Un día cualquiera hace poco
tiempo, ayude a cruzar la calle a un señor aparentemente ciego. Cuando llegamos
al otro lado de la calle el señor me dio las gracias, a todo esto no sé cómo se
dio cuenta que ya habíamos cruzado, y yo le dije tranquilo viejo no hay de qué.
El señor me había puesto su mano derecha en un hombro, cuando yo le
conteste me apretó un poco más y me pregunto ¿Qué le pasa lo siento triste?
Esta aseveración del señor me dejo sorprendido porque en realidad era cierto. Había
tenido en esos días una desilusión familiar y solo le respondí que no era nada
grave solo un asunto pasajero.
El señor ciego todavía aferrado a mi hombro me dijo y ahora en un tono
suave, “mírame”, lo mire fijamente a los ojos y me desnudó, me sentí sumergido
en un mar sin fondo; “Las cicatrices solo se cierran cuando se logra comprender
que uno no es defraudado, sino que se defrauda a si mismo cuando crees que las
personas son igual a ti, y no es así, cada persona tiene sus propios principios
fundados en sus valores, deja que cada quien sea juzgado por sí mismo y sana tu
cicatriz dejando de pensar que lo que te
hicieron fue personal, solo piensa que las personas que te desilusionan no lo
hacen para herirte, ellos son así, trata de comprenderlos, a vivir con ellos: Aunque no vivas con ellos”.
El señor siguió su camino agitando su bastón de un lado al otro y yo me
quede con mis pensamientos agitándolos también de un lado al otro, de un lado
estaban lo que me aconsejaban ignorar los hechos y al otro las que me
aconsejaban ignorar a la persona.
Una personita muy querida me vino aconsejar que yo tenía que dar una
lección de vida, yo creo que las personas que me defraudaron, la vida le tiene
que dar una lección, y que yo no soy quien ahora después de tanto tiempo
enseñándoles a vivir, el que tenga que dar el ejemplo. Seguiré siendo el mismo,
no puedo cambiar nada de lo que ha pasado, ni puedo cambiar nada de lo que va a
suceder, la vida continua inexorablemente su curso y cada quien seguirá en ese
andar pasajero del tiempo que todo lo tiene ordenado. Hay tiempo para cada cosa
en esta vida. Y el tiempo de llorar y lamentarse ha pasado, vendrán los tiempos
de la alegría, el gozo y la tolerancia.
Después que tuve ese encuentro casual con el ciego me puse a reflexionar
sobre el poder de descernimiento, intuición o no sé qué cosa tienen los ciegos
o por lo menos este a quien tuve la bendición de conocer un día cualquiera sin
nombre fecha y hora, pero determinante en la vida de cualquier persona.
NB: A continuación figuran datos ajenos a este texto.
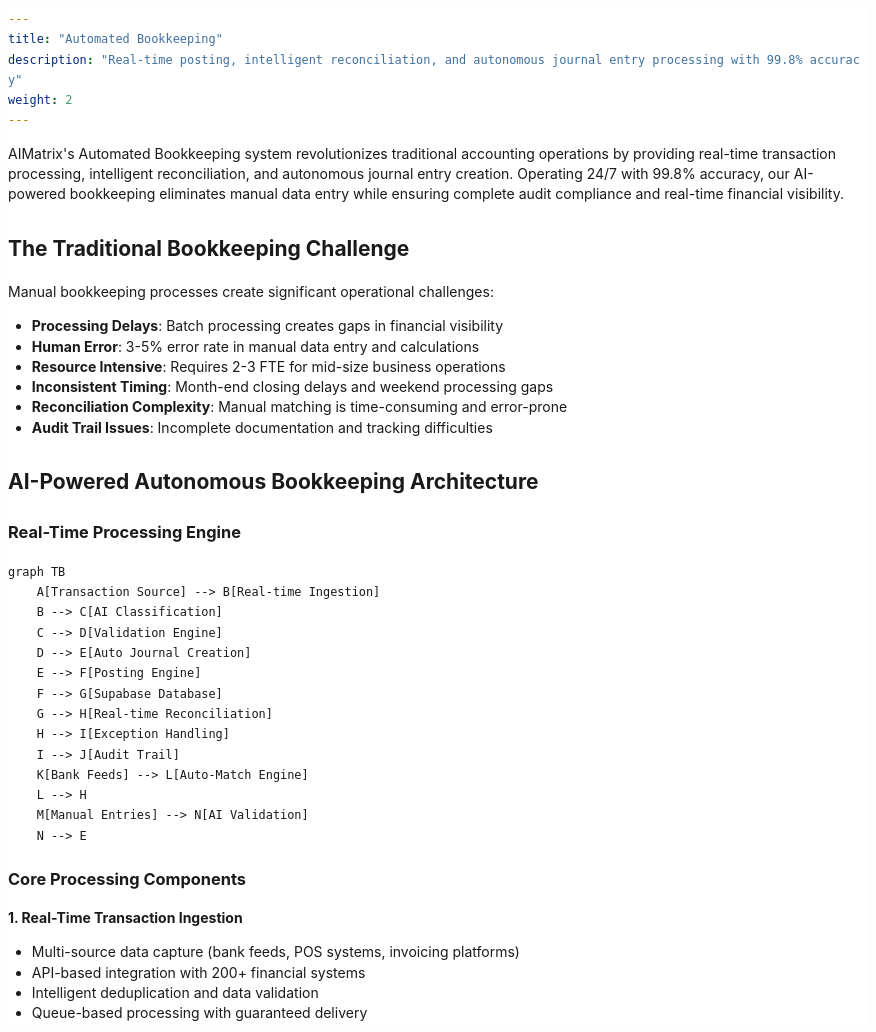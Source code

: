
 ```yaml
---
title: "Automated Bookkeeping"
description: "Real-time posting, intelligent reconciliation, and autonomous journal entry processing with 99.8% accuracy"
weight: 2
---
```



AIMatrix's Automated Bookkeeping system revolutionizes traditional accounting operations by providing real-time transaction processing, intelligent reconciliation, and autonomous journal entry creation. Operating 24/7 with 99.8% accuracy, our AI-powered bookkeeping eliminates manual data entry while ensuring complete audit compliance and real-time financial visibility.

## The Traditional Bookkeeping Challenge

Manual bookkeeping processes create significant operational challenges:

- **Processing Delays**: Batch processing creates gaps in financial visibility
- **Human Error**: 3-5% error rate in manual data entry and calculations
- **Resource Intensive**: Requires 2-3 FTE for mid-size business operations
- **Inconsistent Timing**: Month-end closing delays and weekend processing gaps
- **Reconciliation Complexity**: Manual matching is time-consuming and error-prone
- **Audit Trail Issues**: Incomplete documentation and tracking difficulties

## AI-Powered Autonomous Bookkeeping Architecture

### Real-Time Processing Engine

```mermaid
graph TB
    A[Transaction Source] --> B[Real-time Ingestion]
    B --> C[AI Classification]
    C --> D[Validation Engine]
    D --> E[Auto Journal Creation]
    E --> F[Posting Engine]
    F --> G[Supabase Database]
    G --> H[Real-time Reconciliation]
    H --> I[Exception Handling]
    I --> J[Audit Trail]
    K[Bank Feeds] --> L[Auto-Match Engine]
    L --> H
    M[Manual Entries] --> N[AI Validation]
    N --> E
```

### Core Processing Components

**1. Real-Time Transaction Ingestion**
- Multi-source data capture (bank feeds, POS systems, invoicing platforms)
- API-based integration with 200+ financial systems
- Intelligent deduplication and data validation
- Queue-based processing with guaranteed delivery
La mirada del ciego es profunda e insondeable.
La mirada del ciego no te acusa, te interpela.
En la mirada del ciego se refleja tu ser.
La mirada del ciego es esencia pura de
vida.
La mirada del ciego va más allá de los sentidos, es sentimiento puro a través
de su alma.
La mirada del ciego te ve cuando hablas.
La mirada del ciego te penetra y descubre tus sentimientos.
La mirada del ciego ve los que otros no ven.
El Ciego camina con un aparente andar torpe o precavido, pero con la
seguridad interior del que todo lo ve y sabe a dónde va.
El ciego jamás podrá ser engañado por la apariencia, su mirada ve más
allá de lo tangible.
Y por último es difícil para una persona mantener la mirada nebulosa de
un ciego so pena de ser descubierto, en
sus afanes, debilidades y egoísmos.
A toda estas el ciego es el símbolo de Cristo, aunque tu pienses que no
te ve, él te conoce íntegramente: él sabe de tus más
íntimos sentimientos y te dará la mano para guiarte en tu día de penumbra.!!